Extraction of features (biomarkers) and their predictive performance from untargeted metabolomics or lipidomics studies rely on a sound experimental design. The primary aim of an experimental design is to minimise analytical variation, so as to capture induced or inherent biological variation to max. Following appropriate high resolution data acquisition (e.g. UPLC-MS, use RP & HILIC, in both ESI+ & ESI-, ideally on an Orbitrap MS), data pre-processing steps (such as background subtraction, peak finding, RT correction, deisotoping and alignment) play critical role in comprehensive feature extraction, represented by retention time matched accurate mass ions with their peak intensities or area. Various commercial (instrument specific or generic) and free (R, GUI or web) tools are available for data pre-processing with their own advantages and limitations.
Here’s a comparative analysis of two data pre-processing software, XCMS, and SIEVE 2.1 on a metabolomics data set acquired in ESI+ mode at 70K resolution using Q-Exactive. XCMS is the most widely used R-based package (open-source & very fast), whereas, SIEVE is a commercial GUI-based software from Thermo Fisher Scientific. Both software offer various optimisation parameters for LC-MS based data pre-processing. The metabolomics data set was provided by Thermo Fisher Scientific and is part of a study that investigated the effect of fasting on rat serum metabolome.

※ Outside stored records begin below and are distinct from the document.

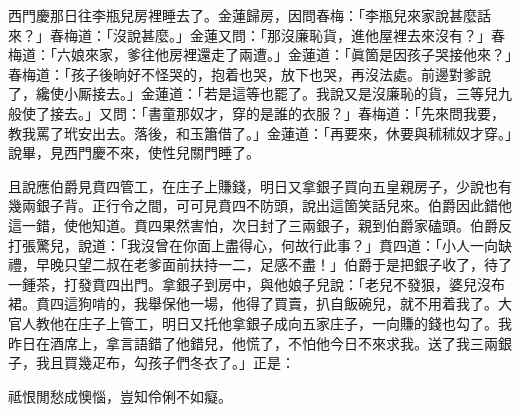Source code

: 西門慶那日往李瓶兒房裡睡去了。金蓮歸房，因問春梅：「李瓶兒來家說甚麼話來？」春梅道：「沒說甚麼。」金蓮又問：「那沒廉恥貨，進他屋裡去來沒有？」春梅道：「六娘來家，爹往他房裡還走了兩遭。」金蓮道：「眞箇是因孩子哭接他來？」春梅道：「孩子後晌好不怪哭的，抱着也哭，放下也哭，再沒法處。前邊對爹說了，纔使小厮接去。」金蓮道：「若是這等也罷了。我說又是沒廉恥的貨，三等兒九般使了接去。」又問：「書童那奴才，穿的是誰的衣服？」春梅道：「先來問我要，教我罵了玳安出去。落後，和玉簫借了。」金蓮道：「再要來，休要與秫秫奴才穿。」說畢，見西門慶不來，使性兒關門睡了。

且說應伯爵見賁四管工，在庄子上賺錢，明日又拿銀子買向五皇親房子，少說也有幾兩銀子背。正行令之間，可可見賁四不防頭，說出這箇笑話兒來。伯爵因此錯他這一錯，使他知道。賁四果然害怕，次日封了三兩銀子，親到伯爵家磕頭。伯爵反打張驚兒，說道：「我沒曾在你面上盡得心，何故行此事？」賁四道：「小人一向缺禮，早晚只望二叔在老爹面前扶持一二，足感不盡！」伯爵于是把銀子收了，待了一鍾茶，打發賁四出門。拿銀子到房中，與他娘子兒說：「老兒不發狠，婆兒沒布裙。賁四這狗啃的，我舉保他一場，他得了買賣，扒自飯碗兒，就不用着我了。大官人教他在庄子上管工，明日又托他拿銀子成向五家庄子，一向賺的錢也勾了。我昨日在酒席上，拿言語錯了他錯兒，他慌了，不怕他今日不來求我。送了我三兩銀子，我且買幾疋布，勾孩子們冬衣了。」正是：

\begin{myquote} 
祗恨閒愁成懊惱，豈知伶俐不如癡。
\end{myquote} 

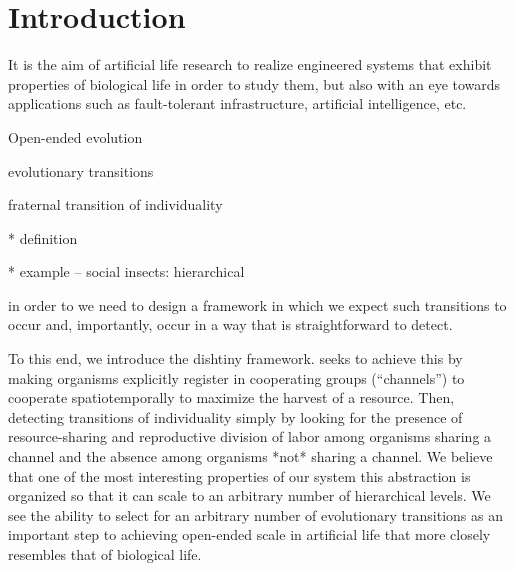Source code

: \section{Introduction}

It is the aim of artificial life research to realize engineered systems that exhibit properties of biological life in order to study them, but also with an eye towards applications such as fault-tolerant infrastructure, artificial intelligence, etc.


Open-ended evolution

evolutionary transitions

fraternal transition of individuality

* definition

* example -- social insects: hierarchical

in order to we need to design a framework in which we expect such transitions to occur and, importantly, occur in a way that is straightforward to detect.

To this end, we introduce the dishtiny framework.
seeks to achieve this by making organisms explicitly register in cooperating groups (``channels'') to cooperate spatiotemporally to maximize the harvest of a resource.
Then, detecting transitions of individuality simply by looking for the presence of resource-sharing and reproductive division of labor among organisms sharing a channel and the absence among organisms *not* sharing a channel.
We believe that one of the most interesting properties of our system this abstraction is organized so that it can scale to an arbitrary number of hierarchical levels.
We see the ability to select for an arbitrary number of evolutionary transitions as an important step to achieving open-ended scale in artificial life that more closely resembles that of biological life.
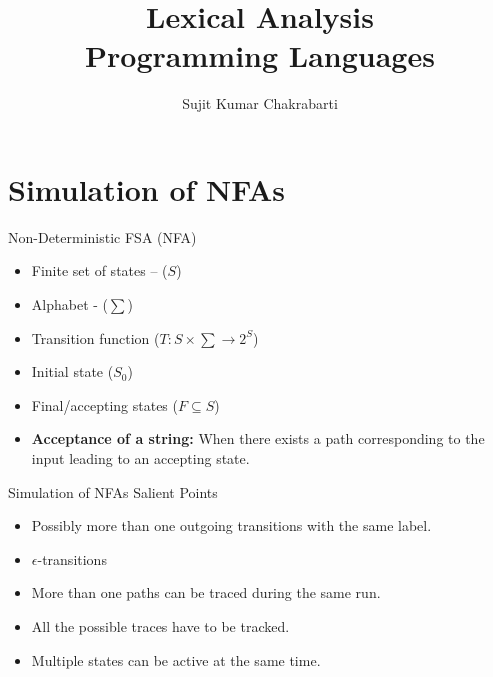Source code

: \documentclass{beamer}
\title[Sujit]{Lexical Analysis \\
Programming Languages}
\author{Sujit Kumar Chakrabarti}
\institute{IIITB}
\date{}
\begin{document}
\maketitle

\section{Simulation of NFAs}

\begin{frame}{Non-Deterministic FSA (NFA)}
\begin{itemize}
	\item Finite set of states -- ($S$)
	\item Alphabet - ($\sum$)
	\item Transition function ($T : S \times \sum \rightarrow 2^S$)
	\item Initial state ($S_0$)
	\item Final/accepting states ($F \subseteq S$)
	\pause
	\item \textbf{Acceptance of a string: }When there exists a path corresponding to the input leading to an accepting state.
\end{itemize}

\end{frame}

\begin{frame}{Simulation of NFAs}
{Salient Points}

\begin{itemize}
\item Possibly more than one outgoing transitions with the same label.
\item $\epsilon$-transitions
\item More than one paths can be traced during the same run.
\item All the possible traces have to be tracked.
\item Multiple states can be active at the same time.
\end{itemize}
\end{frame}
\end{document}
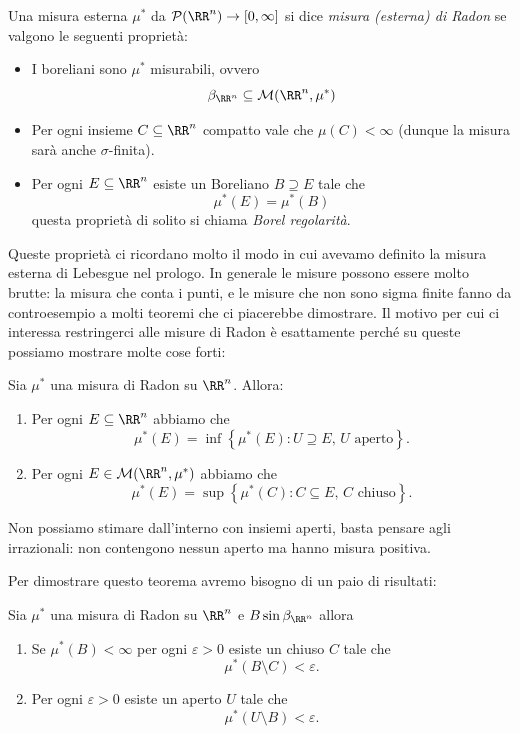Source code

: \documentclass[11pt]{scrartcl}
\newcommand{\parti}[1]{\mathcal{P}\!\left(#1\right)}
\begin{document}
	\begin{definition}
		Una misura esterna $\mu^*$ da $\parti{\RR^n}\to [0,\infty]$ si dice \textit{misura (esterna) di Radon} se valgono le seguenti proprietà:
		\begin{itemize}
			\item I boreliani sono $\mu^*$ misurabili, ovvero
			$$\beta_{\RR^n}\subseteq \mathcal{M}(\RR^n,\mu^*)$$
			\item Per ogni insieme $C\subseteq \RR^n$ compatto vale che $\mu(C)<\infty$ (dunque la misura sarà anche $\sigma$-finita).
			\item Per ogni $E\subseteq\RR^n$ esiste un Boreliano $B\supseteq E$ tale che
			$$\mu^*(E)=\mu^*(B)$$
			questa proprietà di solito si chiama \textit{Borel regolarità}. 
		\end{itemize}
	\end{definition}
	Queste proprietà ci ricordano molto il modo in cui avevamo definito la misura esterna di Lebesgue nel prologo. In generale le misure possono essere molto brutte: la misura che conta i punti, e le misure che non sono sigma finite fanno da controesempio a molti teoremi che ci piacerebbe dimostrare. Il motivo per cui ci interessa restringerci alle misure di Radon è esattamente perché su queste possiamo mostrare molte cose forti:
	\begin{theorem*}[Di approssimabilità]
		Sia $\mu^*$ una misura di Radon su $\RR^n$. Allora:
		\begin{enumerate}
			\item Per ogni $E\subseteq \RR^n$ abbiamo che 
			$$\mu^*(E)=\inf\left\{\mu^*(E):U\supseteq E,\,U\text{ aperto}\right\}.$$
			\item Per ogni $E\in \mathcal{M}(\RR^n,\mu^*)$ abbiamo che
			$$\mu^*(E)=\sup\left\{\mu^*(C):C\subseteq E,\,C\text{ chiuso}\right\}.$$
		\end{enumerate}
	\end{theorem*}
	\begin{remark}
		Non possiamo stimare dall'interno con insiemi aperti, basta pensare agli irrazionali: non contengono nessun aperto ma hanno misura positiva.
	\end{remark}
	Per dimostrare questo teorema avremo bisogno di un paio di risultati:
	\begin{lemma}
		Sia $\mu^*$ una misura di Radon su $\RR^n$ e $B\sin \beta_{\RR^n}$ allora
		\begin{enumerate}
			\item Se $\mu^*(B)<\infty$ per ogni $\varepsilon>0$ esiste un chiuso $C$ tale che 
			$$\mu^*(B\setminus C)<\varepsilon.$$
			\item Per ogni $\varepsilon>0$ esiste un aperto $U$ tale che 
			$$\mu^*(U\setminus B)<\varepsilon.$$
		\end{enumerate}
	\end{lemma}
\end{document}

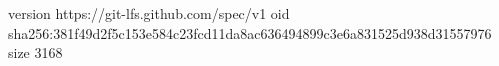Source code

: version https://git-lfs.github.com/spec/v1
oid sha256:381f49d2f5c153e584c23fcd11da8ac636494899c3e6a831525d938d31557976
size 3168
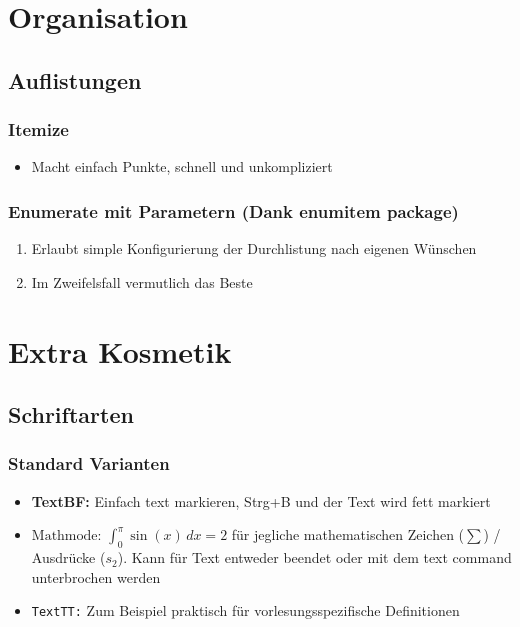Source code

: \documentclass{scrartcl}
\author{\myauthor}
\title{\mytitle}
\subtitle{\mysubtitle}
\begin{document}

\maketitle
\thispagestyle{empty} %
\tableofcontents  %
\thispagestyle{empty} %
\newpage
\setcounter{page}{1}

\section{Organisation}
\subsection{Auflistungen}
\subsubsection{Itemize}
\begin{itemize}
    \item Macht einfach Punkte, schnell und unkompliziert
\end{itemize}
\subsubsection{Enumerate mit Parametern (Dank enumitem package)}
\begin{enumerate}[label=\alph*)]
    \item Erlaubt simple Konfigurierung der Durchlistung nach eigenen Wünschen
    \item Im Zweifelsfall vermutlich das Beste
\end{enumerate}

\section{Extra Kosmetik}
\subsection{Schriftarten}
\subsubsection{Standard Varianten}
\begin{itemize}
    \item \textbf{TextBF:} Einfach text markieren, Strg+B und der Text wird fett markiert
    \item $\text{Mathmode: } \int_{0}^{\pi} \sin(x) \, dx = 2$ für jegliche mathematischen Zeichen ($\sum$) / Ausdrücke ($s_2$). Kann für Text entweder beendet oder mit dem text command unterbrochen werden
    \item \texttt{TextTT:} Zum Beispiel praktisch für vorlesungsspezifische Definitionen
\end{itemize}
\end{document}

For analysis in XCMS, raw data files were converted to mzXML using proteowizard. The XCMS script was optimised to process high resolution Q-Exactive data and is very flexible to modify or use with other packages (e.g. CAMERA). Briefly, features were identified with mass difference of 0.005 Da and S:N threshold of 5. This followed retention time correction (loess & symmetric), feature grouping (bandwidth, 5) across all samples and gap filling. In Excel, mass ions separated over 0.5 to 14 min were retained for further processing.
Data processing in SIEVE 2.1 was done using component extraction algorithm which allowed on-the-fly background subtraction and peak picking based on ICIS algorithm. Components or features were extracted from 65 to 850 amu over 0.5 to 14 min. S:N ratio was set to 5, both RT width & isolation was set to 0.1 min and max number of frames to 20K.
Total number of features extracted from XCMS & SIEVE analysis were further processed in Excel to retain features with average peak intensity RSD of < 30 %, that are increased or decreased by >2-fold in fasting group with p-value < 0.05.
Through XCMS, 794 differentiating features were identified, of which 443 and 351 features were increased & decreased (>2-fold) upon fasting, respectively. Whereas, using SIEVE 2.1, 641 differentiating features were found (383 increased and 258 decreased in fasting rat serum metabolome). However, only 294 features were common between SIEVE 2.1 (46 %) & XCMS (37 %). The poor feature overlap (overall 25.8 %) is a serious concern and none of the software seems to be perfect. Most investigators rely on a particular software for supposedly comprehensive feature extraction and are likely to miss a significant proportion of important features. I suppose this is one of the major reasons why biomarkers reported to date are mostly from class-specific primary and few, if any, from secondary metabolic pathways! In terms of speed, SIEVE 2.1 takes marathon processing time of 4:38 hrs against 12 min for XCMS! The processing was done on an i7, 6-core Windows PC with 48 GB memory (2100 MHz).
To be comprehensive, I would use both software and that makes it cool 1141 differentiating features or 423 differentially changed features at >10-fold, (with few, if any, false positives)! This is the most appropriate strategy reported so far and I call it a ‘systems level feature mining’ for systems level understanding. Only this way true potential of metabolomics and lipidomics studies can be revealed and be at the forefront of other omics approaches in either making sense for systems biology or for more practical applications.
Tip of the peak – try at least two different LC-MS data pre-processing software to finalise the feature list.